Une ampleur inattendue
L’avantage des mutations en cours – provoquées par l’arrivée des plates-formes de streaming – tient à ce qu’on ne peut plus ignorer que les séries méritent une vraie sortie. Pour l’amour de l’art ? Pas vraiment. Pour que les abonnés à Netflix, Amazon ou Hulu aient de quoi remplir leurs plus ou moins longues sessions de binge watching. Leur proposer des histoires avec un début, un milieu et une fin cohérents est simplement une question de bon sens industriel basique.
Mais, l’année dernière, Netflix a fait mentir cette évidence en coupant court à deux productions trop onéreuses, Sense8 et The Get Down, offrant tout de même à la première un épisode final en bonne et due forme – toujours attendu par les fans.Love reçoit un traitement plus doux. Sa troisième saison qui vient d’être mise en ligne a été conçue comme la dernière. Cette décision, que le producteur principal Judd Apatow n’a pas reniée, lui donne une ampleur inattendue.
La série a installé l’union de Mickey et Gus comme une sorte de miracle en mouvement, une drôle d’attirance tenant sur un fil, quasi incompréhensible de l’extérieur
Pour rappel, cette comédie romantique située à Los Angeles raconte l’histoire d’amour entre deux amants dépareillés. Mickey (Gillian Jacobs, ex-Community) est la productrice d’une émission de radio, un peu trop jolie pour l’ingrat Gus (Paul Rust, cocréateur de Love), son nouveau boyfriend qui rêve d’écrire des scénarios. Elle assiste à des réunions des alcooliques anonymes, tandis que lui essaie de se débrouiller dans la vie malgré un talent pour les interactions sociales à peu près égal à zéro.
Pendant ses deux premières saisons, la série a installé leur union comme une sorte de miracle en mouvement, une drôle d’attirance tenant sur un fil, quasi incompréhensible de l’extérieur. La génération des trentenaires avait trouvé, à côté de You’re the Worst et des dernières saisons de Girls (produite également par Judd Apatow), une manière d’exhumer ses tics collectifs et ses errances sentimentalo-sexuelles.
Non, non, rien n’a changé
Cette troisième saison fait le pari paradoxalement gonflé de la continuité. Quand nous retrouvons Mickey et Gus, rien ou presque n’a changé. Ils sont encore en train d’apprendre ce que veut dire s’aimer sans que la “chimie” opère. On apprend au détour d’un dialogue qu’ils se connaissent depuis quelques mois.
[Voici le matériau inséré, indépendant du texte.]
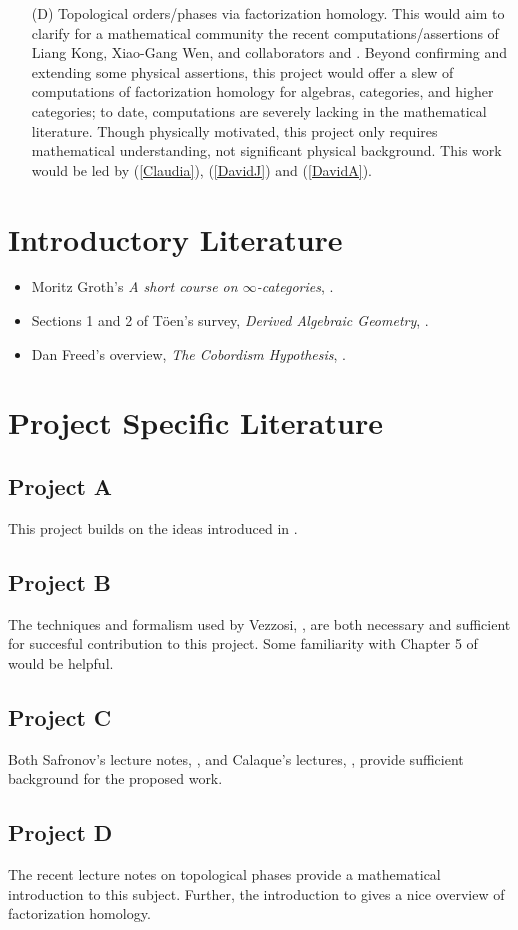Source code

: \documentclass[11pt]{amsart}
\begin{document}
\begin{itemize}
\item[(D)] Topological orders/phases via factorization homology. 
This would aim to clarify for a mathematical community the recent computations/assertions of Liang Kong, Xiao-Gang Wen, and collaborators \cite{KW1} and \cite{KW2}. Beyond confirming and extending some physical assertions, this project would offer a slew of computations of factorization homology for algebras, categories, and higher categories; to date, computations are severely lacking in the mathematical literature. Though physically motivated, this project only requires mathematical understanding, not significant physical background. This work would be led by (\ref{Claudia}), (\ref{DavidJ}) and  (\ref{DavidA}).

\end{itemize}


\section*{Introductory Literature}
\begin{itemize}
\item Moritz Groth's {\it A short course on $\infty$-categories}, \cite{MG}.
\item Sections 1 and 2 of T\"oen's survey, {\it Derived Algebraic Geometry}, \cite{Toen}.
\item Dan Freed's overview, {\it The Cobordism Hypothesis}, \cite{DF}.
\end{itemize}



\section*{Project Specific Literature}

\subsection*{Project A} This project builds on the ideas introduced in \cite{TV1}.

\subsection*{Project B} The techniques and formalism used by Vezzosi, \cite{GV}, are both necessary and sufficient for succesful contribution to this project. Some familiarity with Chapter 5 of \cite{CG2} would be helpful.

\subsection*{Project C} Both Safronov's lecture notes, \cite{PS}, and Calaque's lectures, \cite{DC}, provide sufficient background for the proposed work.

\subsection*{Project D} The recent lecture notes on topological phases \cite{MS} provide a mathematical introduction to this subject. Further, the introduction to \cite{AF1} gives a nice overview of factorization homology.






\end{document}

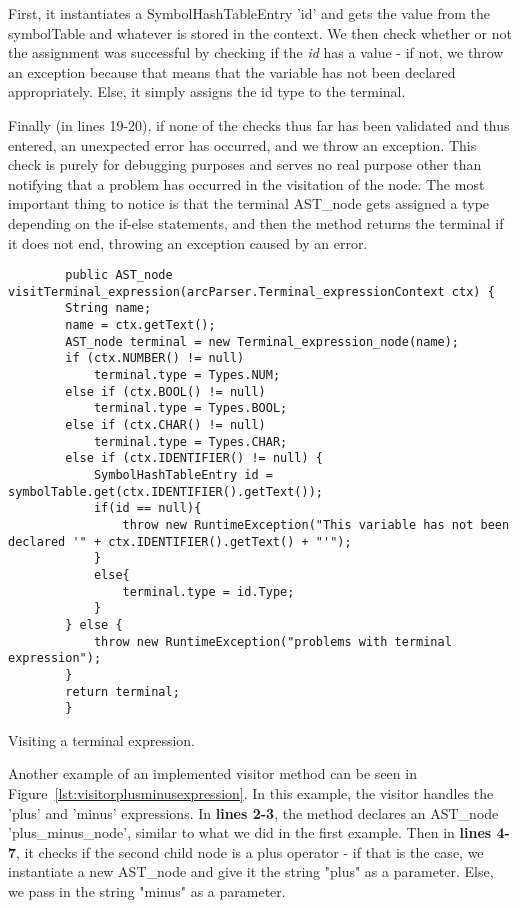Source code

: First, it instantiates a SymbolHashTableEntry 'id' and gets the value from the symbolTable and whatever is stored in the context. We then check whether or not the assignment was successful by checking if the \textit{id} has a value - if not, we throw an exception because that means that the variable has not been declared appropriately. Else, it simply assigns the id type to the terminal.

Finally (in lines 19-20), if none of the checks thus far has been validated and thus entered, an unexpected error has occurred, and we throw an exception. This check is purely for debugging purposes and serves no real purpose other than notifying that a problem has occurred in the visitation of the node. The most important thing to notice is that the terminal AST\_node gets assigned a type depending on the if-else statements, and then the method returns the terminal if it does not end, throwing an exception caused by an error.


\begin{listing}[htb!]
    \begin{verbatim}
        public AST_node visitTerminal_expression(arcParser.Terminal_expressionContext ctx) {
        String name;
        name = ctx.getText();
        AST_node terminal = new Terminal_expression_node(name);
        if (ctx.NUMBER() != null)
            terminal.type = Types.NUM;
        else if (ctx.BOOL() != null)
            terminal.type = Types.BOOL;
        else if (ctx.CHAR() != null)
            terminal.type = Types.CHAR;
        else if (ctx.IDENTIFIER() != null) {
            SymbolHashTableEntry id = symbolTable.get(ctx.IDENTIFIER().getText());
            if(id == null){
                throw new RuntimeException("This variable has not been declared '" + ctx.IDENTIFIER().getText() + "'");
            }
            else{
                terminal.type = id.Type;
            }
        } else {
            throw new RuntimeException("problems with terminal expression");
        }
        return terminal;
        }
    \end{verbatim}
    \caption{Visiting a terminal expression.}
    \label{lst:visitorterminalexpression}
\end{listing}


Another example of an implemented visitor method can be seen in Figure~\ref{lst:visitorplusminusexpression}. In this example, the visitor handles the 'plus' and 'minus' expressions. In \textbf{lines 2-3}, the method declares an AST\_node 'plus\_minus\_node', similar to what we did in the first example. Then in \textbf{lines 4-7}, it checks if the second child node is a plus operator - if that is the case, we instantiate a new AST\_node and give it the string "plus" as a parameter. Else, we pass in the string "minus" as a parameter.

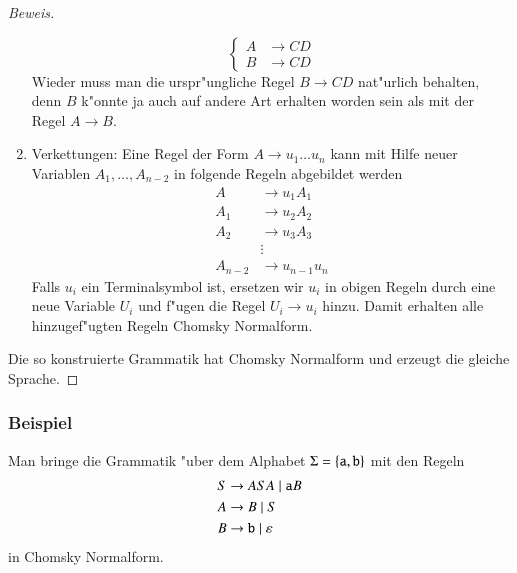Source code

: \begin{proof}[Beweis]
\begin{enumerate}
\[\left\{
\begin{aligned}
A&\to CD\\
B&\to CD
\end{aligned}
\right.
\]
Wieder muss man die urspr"ungliche Regel $B\to CD$ nat"urlich
behalten, denn $B$ k"onnte ja auch auf andere Art erhalten worden
sein als mit der Regel $A\to B$.
\item Verkettungen: Eine Regel der Form $A\to u_1\dots u_n$ kann mit
Hilfe neuer Variablen $A_1,\dots,A_{n-2}$ in folgende Regeln abgebildet
werden
\begin{align*}
A&\to u_1A_1\\
A_1&\to u_2A_2\\
A_2&\to u_3A_3\\
&\vdots\\
A_{n-2}&\to u_{n-1}u_n
\end{align*}
Falls $u_i$ ein Terminalsymbol ist, ersetzen wir $u_i$ in obigen
Regeln durch eine neue Variable $U_i$ und f"ugen die Regel
$U_i\to u_i$ hinzu. Damit erhalten alle hinzugef"ugten Regeln
Chomsky Normalform.
\end{enumerate}
Die so konstruierte Grammatik hat Chomsky Normalform und erzeugt die
gleiche Sprache.
\end{proof}

\subsubsection{Beispiel}
Man bringe die Grammatik "uber dem Alphabet $\Sigma=\{{\tt a},{\tt b}\}$
mit den Regeln
\begin{align*}
S&\to ASA\;|\; {\tt a}B\\
A&\to B\;|\; S\\
B&\to{\tt b}\;|\; \varepsilon
\end{align*}
in Chomsky Normalform.

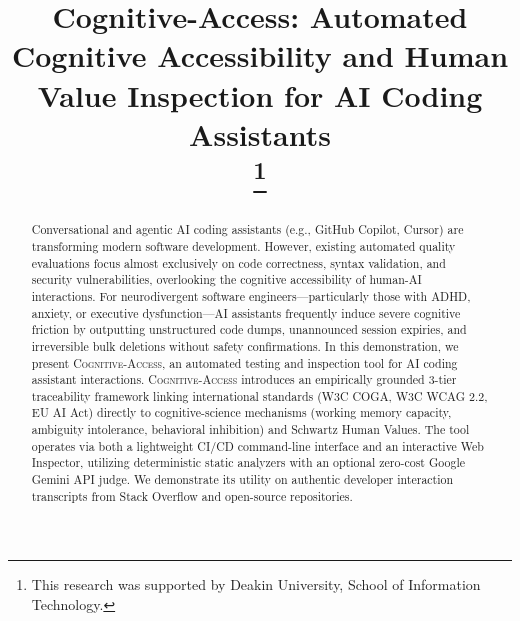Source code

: \documentclass[conference]{IEEEtran}
\begin{document}
\title{Cognitive-Access: Automated Cognitive Accessibility and Human Value Inspection for AI Coding Assistants\\
\thanks{This research was supported by Deakin University, School of Information Technology.}
}

\author{
\and
{}
}

\maketitle

\begin{abstract}
Conversational and agentic AI coding assistants (e.g., GitHub Copilot, Cursor) are transforming modern software development. However, existing automated quality evaluations focus almost exclusively on code correctness, syntax validation, and security vulnerabilities, overlooking the cognitive accessibility of human-AI interactions. For neurodivergent software engineers—particularly those with ADHD, anxiety, or executive dysfunction—AI assistants frequently induce severe cognitive friction by outputting unstructured code dumps, unannounced session expiries, and irreversible bulk deletions without safety confirmations. In this demonstration, we present \textsc{Cognitive-Access}, an automated testing and inspection tool for AI coding assistant interactions. \textsc{Cognitive-Access} introduces an empirically grounded 3-tier traceability framework linking international standards (W3C COGA, W3C WCAG 2.2, EU AI Act) directly to cognitive-science mechanisms (working memory capacity, ambiguity intolerance, behavioral inhibition) and Schwartz Human Values. The tool operates via both a lightweight CI/CD command-line interface and an interactive Web Inspector, utilizing deterministic static analyzers with an optional zero-cost Google Gemini API judge. We demonstrate its utility on authentic developer interaction transcripts from Stack Overflow and open-source repositories.
\end{abstract}
\end{document}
Alors que l’écart de mise en ligne entre chaque saison est d’environ un an, Love ne s’étale au bout du compte que sur un peu plus d’une demi-année fictionnelle. Cette façon d’étirer le temps donne à chaque épisode de cette ultime saison une force particulière, une tension palpable alors même que le principe de la série consiste à ne pas balayer plus loin que la banalité du quotidien.
Les meilleurs épisodes sont ceux où les amants découvrent à quel point, à cet âge de la vie, le passif de l’un ou de l’autre commence à importer
Dans ce contexte d’urgence ralentie, chaque réplique compte, même la plus banale, chaque engueulade pourrait être la dernière. Les meilleurs épisodes sont ceux où les amants découvrent à quel point, à cet âge de la vie, le passif de l’un ou de l’autre commence à importer. C’est en cela que la série rejoint le travail plus large de Judd Apatow, qui a toujours montré des personnages vivant un moment charnière (des ados Freaks and Geeks à 40 ans : mode d’emploi) et ne sachant pas comment se défaire de leur ancienne peau.
“On essaie de grandir”, dit Mickey dans l’ultime épisode faussement apaisé de la série, donnant le mode d’emploi de son existence mais aussi celui de la fiction. Pour Love, accepter que ses personnages grandissent signifie disparaître. Un vrai geste d’amour.